I’ve been around figuring out what I wanted to build in the open-source LLM space over the last year. During this time, I’ve focused primarily on RAG, as I believe it is the biggest bottleneck in creating useful AI applications.
For the last 4-5 months, I’ve been developing R2R, an open-source framework for deploying user-facing RAG applications. Think of R2R as an open-source Firebase for RAG, providing everything you need to launch and scale a high-quality user-facing application.
We’ve been working on v2 over the past two months, and it’s finally about ready to go. Here are some of the key features:
Configurable LLM provider support and streamlined builder/factory patterns for application customization
Server-client architecture with REST API endpoints for ingestion, search, and RAG
Additional endpoints for document management (upsert, update, delete, get chunks, global doc info) and user management (delete user, get user docs, get aggregate user stats)
Native hybrid search (semantic + keyword), reranking support, and multimodal file ingestion with support for .txt, .pdf, .html, .json, .ppt, .docx, .xlsx, .md, .mp3, .png, .svg, .jpg, and .mp4
End-to-end observability/logging of ingestion and RAG requests with methods for computing aggregate analytics - choose from SQLite, Postgres, and Redis
Open-source dashboard that connects with deployed applications to showcase all these features
Our multi-modal features are powered by Whisper + GPT-4o, and OpenAI is built as the default provider for the framework.
If you want to check out a quick-start guide I recommend our R2R demo in our docs.
We are a YC backed company from the W24 batch and aren’t planning on pivoting any time soon, so you can count on continued support / improvement of the framework for the foreseeable future.
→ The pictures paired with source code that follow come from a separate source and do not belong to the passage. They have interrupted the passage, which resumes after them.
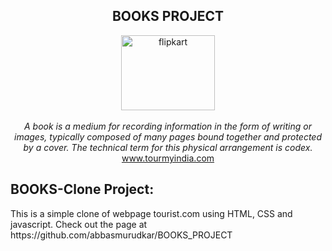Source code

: <h2 align="center">BOOKS PROJECT </h2>
<p align="center">
<img src="https://image.shutterstock.com/image-vector/travel-tour-landscape-sun-airplane-260nw-366089225.jpg" alt="flipkart" height="120" width="150px" ><br><br>
<i>
  A book is a medium for recording information in the form of writing or images, typically composed of many pages bound together and protected by a cover. The technical term for this physical arrangement is codex.
  </i><br>
<a href="https://www.tourmyindia.com/">www.tourmyindia.com</a><br>
</p>
<h2>BOOKS-Clone Project:</h2>
This is a simple clone of webpage tourist.com using HTML, CSS and javascript. Check out the page at
https://github.com/abbasmurudkar/BOOKS_PROJECT

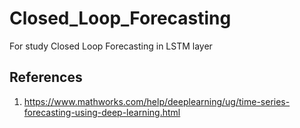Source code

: # Closed_Loop_Forecasting
For study Closed Loop Forecasting in LSTM layer



## References ##

1. https://www.mathworks.com/help/deeplearning/ug/time-series-forecasting-using-deep-learning.html
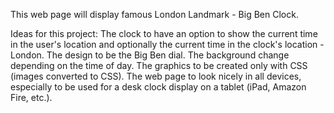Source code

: This web page will display famous London Landmark - Big Ben Clock. 

Ideas for this project:
The clock to have an option to show the current time in the user's location and optionally the current time in the clock's location - London.
The design to be the Big Ben dial.
The background change depending on the time of day.
The graphics to be created only with CSS (images converted to CSS).
The web page to look nicely in all devices, especially to be used for a desk clock display on a tablet (iPad, Amazon Fire, etc.).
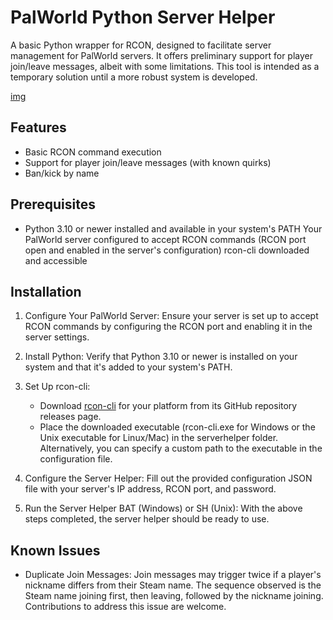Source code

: # PalWorld Python Server Helper

A basic Python wrapper for RCON, designed to facilitate server management for PalWorld servers. It offers preliminary support for player join/leave messages, albeit with some limitations. This tool is intended as a temporary solution until a more robust system is developed.

[img](https://www.dropbox.com/scl/fi/97usicmyf6owz5exczbxj/palhelper.png?rlkey=3w7t30q47sx7bh5zr0ovzrdy2&dl=1)

## Features

- Basic RCON command execution
- Support for player join/leave messages (with known quirks)
- Ban/kick by name

## Prerequisites

- Python 3.10 or newer installed and available in your system's PATH
    Your PalWorld server configured to accept RCON commands (RCON port open and enabled in the server's configuration)
    rcon-cli downloaded and accessible

## Installation

1. Configure Your PalWorld Server: Ensure your server is set up to accept RCON commands by configuring the RCON port and enabling it in the server settings.

2. Install Python: Verify that Python 3.10 or newer is installed on your system and that it's added to your system's PATH.

3. Set Up rcon-cli:
    - Download [rcon-cli](https://github.com/gorcon/rcon-cli) for your platform from its GitHub repository releases page.
    - Place the downloaded executable (rcon-cli.exe for Windows or the Unix executable for Linux/Mac) in the serverhelper folder. Alternatively, you can specify a custom path to the executable in the configuration file.

4. Configure the Server Helper: Fill out the provided configuration JSON file with your server's IP address, RCON port, and password.

5. Run the Server Helper BAT (Windows) or SH (Unix): With the above steps completed, the server helper should be ready to use.

## Known Issues

- Duplicate Join Messages: Join messages may trigger twice if a player's nickname differs from their Steam name. The sequence observed is the Steam name joining first, then leaving, followed by the nickname joining. Contributions to address this issue are welcome.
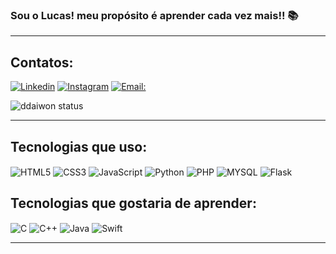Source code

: 
### Sou o Lucas! meu propósito é aprender cada vez mais!! 📚<hr>

## Contatos:
[![Linkedin](https://img.shields.io/badge/LinkedIn-0077B5?style=for-the-badge&logo=linkedin&logoColor=white
)](https://www.linkedin.com/in/lucas-costa-a49a01219/)
[![Instagram](https://img.shields.io/badge/Instagram-E4405F?style=for-the-badge&logo=instagram&logoColor=white)](https://www.instagram.com/_lucasfdc/)
[![Email:](https://img.shields.io/badge/ProtonMail-8B89CC?style=for-the-badge&logo=protonmail&logoColor=white
)](lfcosta0804@protonmail.com)

![ddaiwon status](https://github-readme-stats.vercel.app/api?username=ddaiwon&show_icons=true&theme=tokyonight)
<hr>

## Tecnologias que uso:
<div style="display: inline_block">
   <img align="center" alt="HTML5" src="https://img.shields.io/badge/HTML5-E34F26?style=for-the-badge&logo=html5&logoColor=white" />
   <img align="center" alt="CSS3" src="https://img.shields.io/badge/CSS3-1572B6?style=for-the-badge&logo=css3&logoColor=white" />
   <img align="center" alt="JavaScript" src="https://img.shields.io/badge/JavaScript-F7DF1E?style=for-the-badge&logo=javascript&logoColor=black"/>
   <img align="center" alt="Python" src="https://img.shields.io/badge/Python-14354C?style=for-the-badge&logo=python&logoColor=white"/>
   <img align="center" alt="PHP" src="https://img.shields.io/badge/PHP-777BB4?style=for-the-badge&logo=php&logoColor=white"/>
   <img align="center" alt="MYSQL" src="https://img.shields.io/badge/MySQL-00000F?style=for-the-badge&logo=mysql&logoColor=white"/>
   <img align="center" alt="Flask" src="https://img.shields.io/badge/Flask-000000?style=for-the-badge&logo=flask&logoColor=white"/>
</div>

## Tecnologias que gostaria de aprender:
<div style="display: inline_block">
   <img align="center" alt="C" src="https://img.shields.io/badge/C-00599C?style=for-the-badge&logo=c&logoColor=white"/>
   <img align="center" alt="C++" src="https://img.shields.io/badge/C%2B%2B-00599C?style=for-the-badge&logo=c%2B%2B&logoColor=white"/>
   <img align="center" alt="Java" src="https://img.shields.io/badge/Java-ED8B00?style=for-the-badge&logo=java&logoColor=white"/>
   <img align="center" alt="Swift" src="https://img.shields.io/badge/Swift-FA7343?style=for-the-badge&logo=swift&logoColor=white"/>
</div>
<hr>

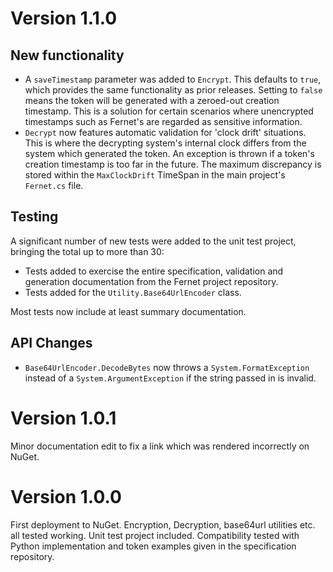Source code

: ﻿# Version 1.1.0

## New functionality
- A `saveTimestamp` parameter was added to `Encrypt`. This defaults to `true`, which provides the same functionality as prior releases. Setting to `false` means the token will be generated with a zeroed-out creation timestamp. This is a solution for certain scenarios where unencrypted timestamps such as Fernet's are regarded as sensitive information.
- `Decrypt` now features automatic validation for 'clock drift' situations. This is where the decrypting system's internal clock differs from the system which generated the token. An exception is thrown if a token's creation timestamp is too far in the future. The maximum discrepancy is stored within the `MaxClockDrift` TimeSpan in the main project's `Fernet.cs` file.

## Testing
A significant number of new tests were added to the unit test project, bringing the total up to more than 30:
- Tests added to exercise the entire specification, validation and generation documentation from the Fernet project repository.
- Tests added for the `Utility.Base64UrlEncoder` class.

Most tests now include at least summary documentation.

## API Changes
- `Base64UrlEncoder.DecodeBytes` now throws a `System.FormatException` instead of a `System.ArgumentException` if the string passed in is invalid.

# Version 1.0.1
Minor documentation edit to fix a link which was rendered incorrectly on NuGet.

# Version 1.0.0
First deployment to NuGet. Encryption, Decryption, base64url utilities etc. all tested working. Unit test project included. Compatibility tested with Python implementation and token examples given in the specification repository.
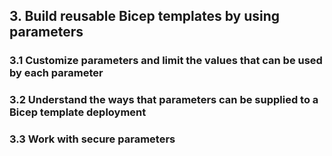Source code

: ## 3. Build reusable Bicep templates by using parameters
### 3.1 Customize parameters and limit the values that can be used by each parameter

### 3.2 Understand the ways that parameters can be supplied to a Bicep template deployment

### 3.3 Work with secure parameters
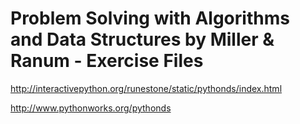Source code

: # Problem Solving with Algorithms and Data Structures by Miller & Ranum - Exercise Files

http://interactivepython.org/runestone/static/pythonds/index.html

http://www.pythonworks.org/pythonds
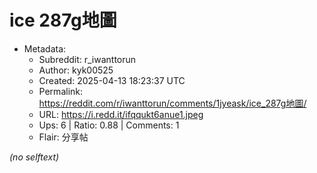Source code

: # ice 287g地圖

- Metadata:
  - Subreddit: r_iwanttorun
  - Author: kyk00525
  - Created: 2025-04-13 18:23:37 UTC
  - Permalink: https://reddit.com/r/iwanttorun/comments/1jyeask/ice_287g地圖/
  - URL: https://i.redd.it/ifqqukt6anue1.jpeg
  - Ups: 6 | Ratio: 0.88 | Comments: 1
  - Flair: 分享帖

_(no selftext)_

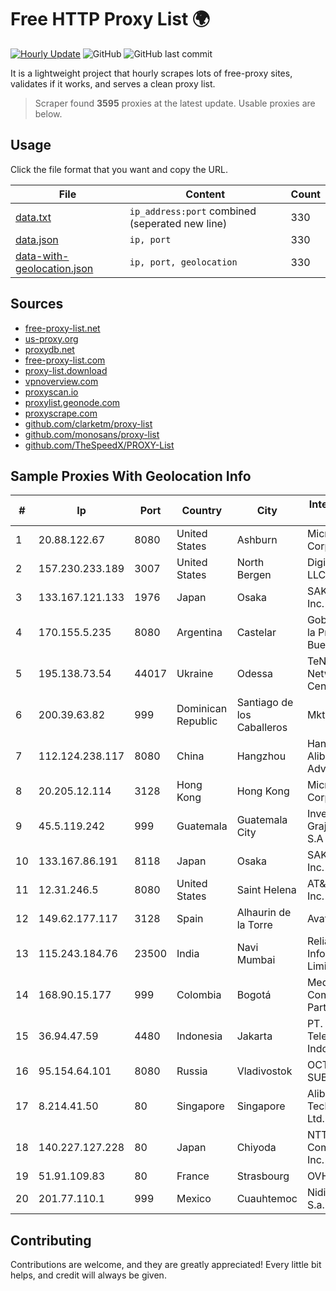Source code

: 
# Free HTTP Proxy List 🌍

[![Hourly Update](https://github.com/mertguvencli/http-proxy-list/actions/workflows/main.yml/badge.svg?branch=main)](https://github.com/mertguvencli/http-proxy-list/actions/workflows/main.yml)
![GitHub](https://img.shields.io/github/license/mertguvencli/http-proxy-list)
![GitHub last commit](https://img.shields.io/github/last-commit/mertguvencli/http-proxy-list)

It is a lightweight project that hourly scrapes lots of free-proxy sites, validates if it works, and serves a clean proxy list.


> Scraper found **3595** proxies at the latest update. Usable proxies are below.

## Usage

Click the file format that you want and copy the URL.


|File|Content|Count|
|----|-------|-----|
|[data.txt](https://raw.githubusercontent.com/mertguvencli/http-proxy-list/main/proxy-list/data.txt)|`ip_address:port` combined (seperated new line)|330|
|[data.json](https://raw.githubusercontent.com/mertguvencli/http-proxy-list/main/proxy-list/data.json)|`ip, port`|330|
|[data-with-geolocation.json](https://raw.githubusercontent.com/mertguvencli/http-proxy-list/main/proxy-list/data-with-geolocation.json)|`ip, port, geolocation`|330|

## Sources

* [free-proxy-list.net](https://free-proxy-list.net)
* [us-proxy.org](https://www.us-proxy.org)
* [proxydb.net](http://proxydb.net)
* [free-proxy-list.com](https://free-proxy-list.com/?page=&port=&type%5B%5D=http&type%5B%5D=https&up_time=0&search=Search)
* [proxy-list.download](https://www.proxy-list.download/HTTP)
* [vpnoverview.com](https://vpnoverview.com/privacy/anonymous-browsing/free-proxy-servers)
* [proxyscan.io](https://www.proxyscan.io)
* [proxylist.geonode.com](https://proxylist.geonode.com/api/proxy-list?limit=300&page=1&sort_by=lastChecked&sort_type=desc&protocols=http,https)
* [proxyscrape.com](https://api.proxyscrape.com/v2/?request=displayproxies&protocol=http&timeout=10000&country=all&ssl=all&anonymity=all)
* [github.com/clarketm/proxy-list](https://raw.githubusercontent.com/clarketm/proxy-list/master/proxy-list-raw.txt)
* [github.com/monosans/proxy-list](https://raw.githubusercontent.com/monosans/proxy-list/main/proxies/http.txt)
* [github.com/TheSpeedX/PROXY-List](https://raw.githubusercontent.com/TheSpeedX/PROXY-List/master/http.txt)


## Sample Proxies With Geolocation Info

|#|Ip|Port|Country|City|Internet Service Provider|
|-|--|----|-------|----|-------------------------|
|1|20.88.122.67|8080|United States|Ashburn|Microsoft Corporation|
|2|157.230.233.189|3007|United States|North Bergen|DigitalOcean, LLC|
|3|133.167.121.133|1976|Japan|Osaka|SAKURA Internet Inc.|
|4|170.155.5.235|8080|Argentina|Castelar|Gobernacion de la Provincia de Buenos Aires|
|5|195.138.73.54|44017|Ukraine|Odessa|TeNeT Networking Centre|
|6|200.39.63.82|999|Dominican Republic|Santiago de los Caballeros|Mktel SRL|
|7|112.124.238.117|8080|China|Hangzhou|Hangzhou Alibaba Advertising Co|
|8|20.205.12.114|3128|Hong Kong|Hong Kong|Microsoft Corporation|
|9|45.5.119.242|999|Guatemala|Guatemala City|Inversiones Grajeda Andrade S.A|
|10|133.167.86.191|8118|Japan|Osaka|SAKURA Internet Inc.|
|11|12.31.246.5|8080|United States|Saint Helena|AT&T Services, Inc.|
|12|149.62.177.117|3128|Spain|Alhaurin de la Torre|Avatel Telecom|
|13|115.243.184.76|23500|India|Navi Mumbai|Reliance Jio Infocomm Limited|
|14|168.90.15.177|999|Colombia|Bogotá|Media Commerce Partners S.A|
|15|36.94.47.59|4480|Indonesia|Jakarta|PT. Telekomunikasi Indonesia|
|16|95.154.64.101|8080|Russia|Vladivostok|OCTOPUSNET-SUBSCRIBERS|
|17|8.214.41.50|80|Singapore|Singapore|Alibaba (US) Technology Co., Ltd.|
|18|140.227.127.228|80|Japan|Chiyoda|NTT PC Communications, Inc.|
|19|51.91.109.83|80|France|Strasbourg|OVH SAS|
|20|201.77.110.1|999|Mexico|Cuauhtemoc|Nidix Networks S.a. De C.V.|



## Contributing

Contributions are welcome, and they are greatly appreciated! Every
little bit helps, and credit will always be given.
Sounds like a great project. I’m more of prompt engineer than a coder but you are right. RAG is a major bottleneck and therefore, huge opportunity for someone to solve. Not only that, but depending on how this executes, RAG structuring is how one tool will outperform another tool when relying on the same knowledge documents for their RAG. I look forward to learning more. Thanks for this and for posting.
Smart to build on top of OpenAI. The future winners all do this
I think in the near future “prompt engineer” will go to “RAG engineer”, and hopefully tools like this will enable that transition - so I’m looking forward to getting your feedback when you have the chance to dive in more.
Both of these terms are legally dubious depending on where you are in the world, the term “engineer” generally means one with an engineering degree from a university, but in the US & UK it can pretty much be used by anybody to mean anything.
The term engineer is a protected title in Canada and within most of the EU, claiming to be an engineer without being licensed is against the law, and there’s currently no accredited universities offering programs for becoming a prompt engineer.
Accuracy-wise, this is a function of what modules you want to enable. For best results I would run with Hybrid Search and HyDE (both of which are supported and outlined in the cookbooks here - Hybrid Search)
This looks absolutely amazing! Thanks for sharing the project! As someone just learning Python this will be good project for me to study, and also since I was planning to use Posgres as my Vector DB some day, and that’s what you have!
EDIT: I just downloaded and searched for langchain and didn’t really find it used. You did this all with Python but no Langchain? I always use Langchain in Python apps because it lets me switch to different local LLMs or Cloud providers without rewriting any code. I’ll be interested to see how/if you have this capability to switch providers easily.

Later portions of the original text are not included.